**WHAT IS NEEDED**
Copy each line of the records below that has "provably" in it.

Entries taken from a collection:
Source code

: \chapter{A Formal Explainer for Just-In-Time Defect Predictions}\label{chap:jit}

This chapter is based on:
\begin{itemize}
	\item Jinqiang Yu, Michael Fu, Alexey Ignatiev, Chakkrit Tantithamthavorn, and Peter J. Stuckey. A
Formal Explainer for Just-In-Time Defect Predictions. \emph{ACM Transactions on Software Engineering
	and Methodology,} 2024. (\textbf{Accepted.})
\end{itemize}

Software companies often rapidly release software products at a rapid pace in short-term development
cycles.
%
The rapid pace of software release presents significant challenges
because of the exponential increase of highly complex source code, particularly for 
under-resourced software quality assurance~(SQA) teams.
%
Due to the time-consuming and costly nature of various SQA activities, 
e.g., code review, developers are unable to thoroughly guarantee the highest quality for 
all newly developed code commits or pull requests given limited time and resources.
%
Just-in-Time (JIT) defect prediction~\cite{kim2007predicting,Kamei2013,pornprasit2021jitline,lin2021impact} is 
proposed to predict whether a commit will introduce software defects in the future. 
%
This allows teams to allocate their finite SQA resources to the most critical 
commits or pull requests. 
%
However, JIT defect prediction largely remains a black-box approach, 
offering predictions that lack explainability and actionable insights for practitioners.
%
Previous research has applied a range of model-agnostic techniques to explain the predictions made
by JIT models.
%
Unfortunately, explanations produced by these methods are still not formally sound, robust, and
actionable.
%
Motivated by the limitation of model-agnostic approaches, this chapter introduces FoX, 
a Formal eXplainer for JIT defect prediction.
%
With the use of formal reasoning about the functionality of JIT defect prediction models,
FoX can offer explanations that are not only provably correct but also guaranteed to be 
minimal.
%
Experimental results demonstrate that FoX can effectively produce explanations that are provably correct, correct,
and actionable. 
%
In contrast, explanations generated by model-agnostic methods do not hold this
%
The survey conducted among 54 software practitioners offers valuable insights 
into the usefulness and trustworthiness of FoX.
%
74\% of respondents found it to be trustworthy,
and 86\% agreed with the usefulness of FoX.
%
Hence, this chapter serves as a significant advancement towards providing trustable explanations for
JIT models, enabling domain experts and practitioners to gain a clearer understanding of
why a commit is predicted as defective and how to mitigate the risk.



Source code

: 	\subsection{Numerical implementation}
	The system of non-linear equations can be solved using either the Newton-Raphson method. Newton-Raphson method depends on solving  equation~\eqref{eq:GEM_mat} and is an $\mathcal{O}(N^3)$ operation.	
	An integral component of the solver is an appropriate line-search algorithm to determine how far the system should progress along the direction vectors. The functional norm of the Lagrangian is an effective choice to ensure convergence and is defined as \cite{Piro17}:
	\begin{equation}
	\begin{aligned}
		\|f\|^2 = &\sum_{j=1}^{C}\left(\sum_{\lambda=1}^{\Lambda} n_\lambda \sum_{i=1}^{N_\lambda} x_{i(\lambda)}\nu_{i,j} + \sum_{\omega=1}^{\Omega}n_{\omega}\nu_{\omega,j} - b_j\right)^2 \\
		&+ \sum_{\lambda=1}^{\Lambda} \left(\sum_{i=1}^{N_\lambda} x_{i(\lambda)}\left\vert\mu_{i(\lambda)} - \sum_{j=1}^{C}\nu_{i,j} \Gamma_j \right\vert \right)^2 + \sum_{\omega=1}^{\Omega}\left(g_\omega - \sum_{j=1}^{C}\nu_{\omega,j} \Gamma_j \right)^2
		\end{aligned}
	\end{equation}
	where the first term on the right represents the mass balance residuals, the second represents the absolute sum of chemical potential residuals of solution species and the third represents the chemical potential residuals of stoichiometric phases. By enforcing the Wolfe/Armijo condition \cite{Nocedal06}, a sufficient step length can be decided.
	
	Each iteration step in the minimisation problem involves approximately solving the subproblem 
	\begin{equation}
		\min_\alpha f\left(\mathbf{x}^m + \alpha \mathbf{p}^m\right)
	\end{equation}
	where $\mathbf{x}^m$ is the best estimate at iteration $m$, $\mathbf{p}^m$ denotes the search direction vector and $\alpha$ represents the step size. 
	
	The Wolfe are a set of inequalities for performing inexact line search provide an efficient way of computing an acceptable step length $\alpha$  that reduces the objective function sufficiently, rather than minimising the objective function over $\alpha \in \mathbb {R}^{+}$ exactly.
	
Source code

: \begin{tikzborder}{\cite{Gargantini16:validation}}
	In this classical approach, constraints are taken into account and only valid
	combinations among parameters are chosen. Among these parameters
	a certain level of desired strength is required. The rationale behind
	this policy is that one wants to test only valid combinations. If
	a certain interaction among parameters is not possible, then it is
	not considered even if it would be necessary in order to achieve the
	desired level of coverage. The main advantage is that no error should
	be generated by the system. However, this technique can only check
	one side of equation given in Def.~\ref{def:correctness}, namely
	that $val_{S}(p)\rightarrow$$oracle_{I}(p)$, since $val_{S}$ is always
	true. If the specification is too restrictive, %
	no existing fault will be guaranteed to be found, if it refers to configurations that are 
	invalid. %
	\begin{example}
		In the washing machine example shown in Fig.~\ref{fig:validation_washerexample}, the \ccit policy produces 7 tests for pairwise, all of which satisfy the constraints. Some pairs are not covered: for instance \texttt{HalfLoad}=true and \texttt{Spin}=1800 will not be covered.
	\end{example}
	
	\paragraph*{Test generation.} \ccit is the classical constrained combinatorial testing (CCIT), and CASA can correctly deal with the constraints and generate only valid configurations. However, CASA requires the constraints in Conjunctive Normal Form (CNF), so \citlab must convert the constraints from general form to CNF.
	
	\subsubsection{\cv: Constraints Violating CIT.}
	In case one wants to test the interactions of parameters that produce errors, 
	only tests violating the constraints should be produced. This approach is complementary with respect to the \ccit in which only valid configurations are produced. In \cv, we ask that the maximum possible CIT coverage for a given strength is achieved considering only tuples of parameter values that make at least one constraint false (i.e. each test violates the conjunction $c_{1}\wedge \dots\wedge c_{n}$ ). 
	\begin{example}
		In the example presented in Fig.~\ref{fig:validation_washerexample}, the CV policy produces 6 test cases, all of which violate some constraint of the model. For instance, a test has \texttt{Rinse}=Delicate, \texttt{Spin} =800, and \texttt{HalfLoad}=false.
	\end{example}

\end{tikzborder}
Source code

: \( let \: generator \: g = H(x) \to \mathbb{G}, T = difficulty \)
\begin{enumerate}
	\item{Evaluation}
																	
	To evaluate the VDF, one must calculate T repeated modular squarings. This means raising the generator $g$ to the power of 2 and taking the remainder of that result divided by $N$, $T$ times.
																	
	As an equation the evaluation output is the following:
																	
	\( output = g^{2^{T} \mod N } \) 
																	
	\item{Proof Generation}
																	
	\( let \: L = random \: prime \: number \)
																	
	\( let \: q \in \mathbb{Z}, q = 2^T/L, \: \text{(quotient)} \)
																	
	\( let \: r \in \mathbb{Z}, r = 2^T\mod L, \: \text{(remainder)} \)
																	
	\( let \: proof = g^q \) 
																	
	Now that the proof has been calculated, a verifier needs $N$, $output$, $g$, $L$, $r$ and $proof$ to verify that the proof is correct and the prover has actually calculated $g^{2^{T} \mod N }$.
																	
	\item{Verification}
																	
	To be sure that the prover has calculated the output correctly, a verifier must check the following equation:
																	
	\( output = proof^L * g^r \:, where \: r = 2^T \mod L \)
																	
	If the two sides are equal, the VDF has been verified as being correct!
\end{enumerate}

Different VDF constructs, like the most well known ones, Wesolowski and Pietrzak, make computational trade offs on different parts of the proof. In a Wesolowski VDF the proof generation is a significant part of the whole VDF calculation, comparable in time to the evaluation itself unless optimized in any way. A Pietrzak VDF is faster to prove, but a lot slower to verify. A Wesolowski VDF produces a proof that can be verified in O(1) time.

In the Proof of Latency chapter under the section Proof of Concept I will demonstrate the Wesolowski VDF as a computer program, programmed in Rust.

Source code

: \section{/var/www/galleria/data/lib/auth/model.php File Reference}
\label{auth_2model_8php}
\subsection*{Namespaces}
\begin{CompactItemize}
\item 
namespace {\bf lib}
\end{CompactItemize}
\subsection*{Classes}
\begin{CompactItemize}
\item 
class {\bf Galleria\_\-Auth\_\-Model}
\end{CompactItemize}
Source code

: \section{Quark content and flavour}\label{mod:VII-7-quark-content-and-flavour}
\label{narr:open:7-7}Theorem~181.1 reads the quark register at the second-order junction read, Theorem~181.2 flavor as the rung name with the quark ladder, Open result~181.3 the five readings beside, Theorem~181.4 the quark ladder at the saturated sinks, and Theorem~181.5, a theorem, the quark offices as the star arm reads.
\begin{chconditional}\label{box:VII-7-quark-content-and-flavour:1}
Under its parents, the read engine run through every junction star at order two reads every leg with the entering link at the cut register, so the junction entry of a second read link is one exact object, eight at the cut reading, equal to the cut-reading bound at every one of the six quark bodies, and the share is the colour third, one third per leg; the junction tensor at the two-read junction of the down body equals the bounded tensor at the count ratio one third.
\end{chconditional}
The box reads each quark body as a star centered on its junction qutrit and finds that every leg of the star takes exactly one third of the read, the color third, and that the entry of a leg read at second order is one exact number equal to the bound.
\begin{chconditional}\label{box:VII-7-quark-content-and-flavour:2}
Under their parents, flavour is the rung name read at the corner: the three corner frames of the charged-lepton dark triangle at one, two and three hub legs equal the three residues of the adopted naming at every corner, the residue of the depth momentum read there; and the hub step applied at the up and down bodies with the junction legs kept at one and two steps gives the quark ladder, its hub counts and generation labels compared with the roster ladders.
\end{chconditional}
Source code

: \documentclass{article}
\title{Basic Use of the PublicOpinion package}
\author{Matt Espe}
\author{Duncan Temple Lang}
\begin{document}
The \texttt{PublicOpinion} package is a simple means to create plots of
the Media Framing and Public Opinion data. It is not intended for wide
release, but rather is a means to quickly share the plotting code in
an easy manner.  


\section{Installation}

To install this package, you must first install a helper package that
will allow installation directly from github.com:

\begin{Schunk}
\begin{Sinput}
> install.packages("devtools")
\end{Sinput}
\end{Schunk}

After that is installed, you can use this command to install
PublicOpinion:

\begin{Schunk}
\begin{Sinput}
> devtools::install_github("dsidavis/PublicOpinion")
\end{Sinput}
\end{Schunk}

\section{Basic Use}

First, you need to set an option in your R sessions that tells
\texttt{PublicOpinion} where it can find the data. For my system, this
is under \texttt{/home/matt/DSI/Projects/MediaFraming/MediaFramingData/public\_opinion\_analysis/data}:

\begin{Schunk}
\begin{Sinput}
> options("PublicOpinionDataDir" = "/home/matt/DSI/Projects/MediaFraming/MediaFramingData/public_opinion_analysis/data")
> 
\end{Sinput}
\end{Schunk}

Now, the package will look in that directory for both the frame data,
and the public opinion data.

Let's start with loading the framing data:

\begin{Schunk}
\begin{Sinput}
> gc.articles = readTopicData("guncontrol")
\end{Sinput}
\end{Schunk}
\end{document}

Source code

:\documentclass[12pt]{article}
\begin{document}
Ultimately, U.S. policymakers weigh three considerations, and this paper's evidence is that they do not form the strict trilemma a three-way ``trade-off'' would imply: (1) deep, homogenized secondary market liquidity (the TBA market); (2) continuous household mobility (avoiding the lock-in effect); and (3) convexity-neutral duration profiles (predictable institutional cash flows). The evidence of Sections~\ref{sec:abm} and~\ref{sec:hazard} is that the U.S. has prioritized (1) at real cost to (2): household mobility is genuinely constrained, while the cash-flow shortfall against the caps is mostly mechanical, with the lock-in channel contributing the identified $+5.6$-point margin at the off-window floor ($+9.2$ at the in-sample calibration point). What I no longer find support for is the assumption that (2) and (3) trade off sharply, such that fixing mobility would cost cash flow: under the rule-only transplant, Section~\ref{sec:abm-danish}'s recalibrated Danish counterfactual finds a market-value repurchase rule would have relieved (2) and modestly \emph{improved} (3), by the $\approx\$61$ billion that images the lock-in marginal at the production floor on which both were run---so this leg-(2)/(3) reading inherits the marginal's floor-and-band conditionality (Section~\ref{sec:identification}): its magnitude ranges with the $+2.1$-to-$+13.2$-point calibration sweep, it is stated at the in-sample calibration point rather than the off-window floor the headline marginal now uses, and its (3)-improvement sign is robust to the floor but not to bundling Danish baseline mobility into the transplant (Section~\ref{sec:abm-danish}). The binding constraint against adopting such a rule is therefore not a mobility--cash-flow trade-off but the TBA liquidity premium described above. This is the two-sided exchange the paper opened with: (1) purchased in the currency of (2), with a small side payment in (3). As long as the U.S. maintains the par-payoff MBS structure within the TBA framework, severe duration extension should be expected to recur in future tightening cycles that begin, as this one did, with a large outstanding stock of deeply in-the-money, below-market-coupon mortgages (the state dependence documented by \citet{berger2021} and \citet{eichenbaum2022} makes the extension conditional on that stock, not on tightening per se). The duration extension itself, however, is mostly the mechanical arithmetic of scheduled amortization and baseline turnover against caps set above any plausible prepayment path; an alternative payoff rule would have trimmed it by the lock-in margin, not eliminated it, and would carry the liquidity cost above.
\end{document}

**OUTPUT BELOW**
FoX can offer explanations that are not only provably correct but also guaranteed to be 
Experimental results demonstrate that FoX can effectively produce explanations that are provably correct, correct,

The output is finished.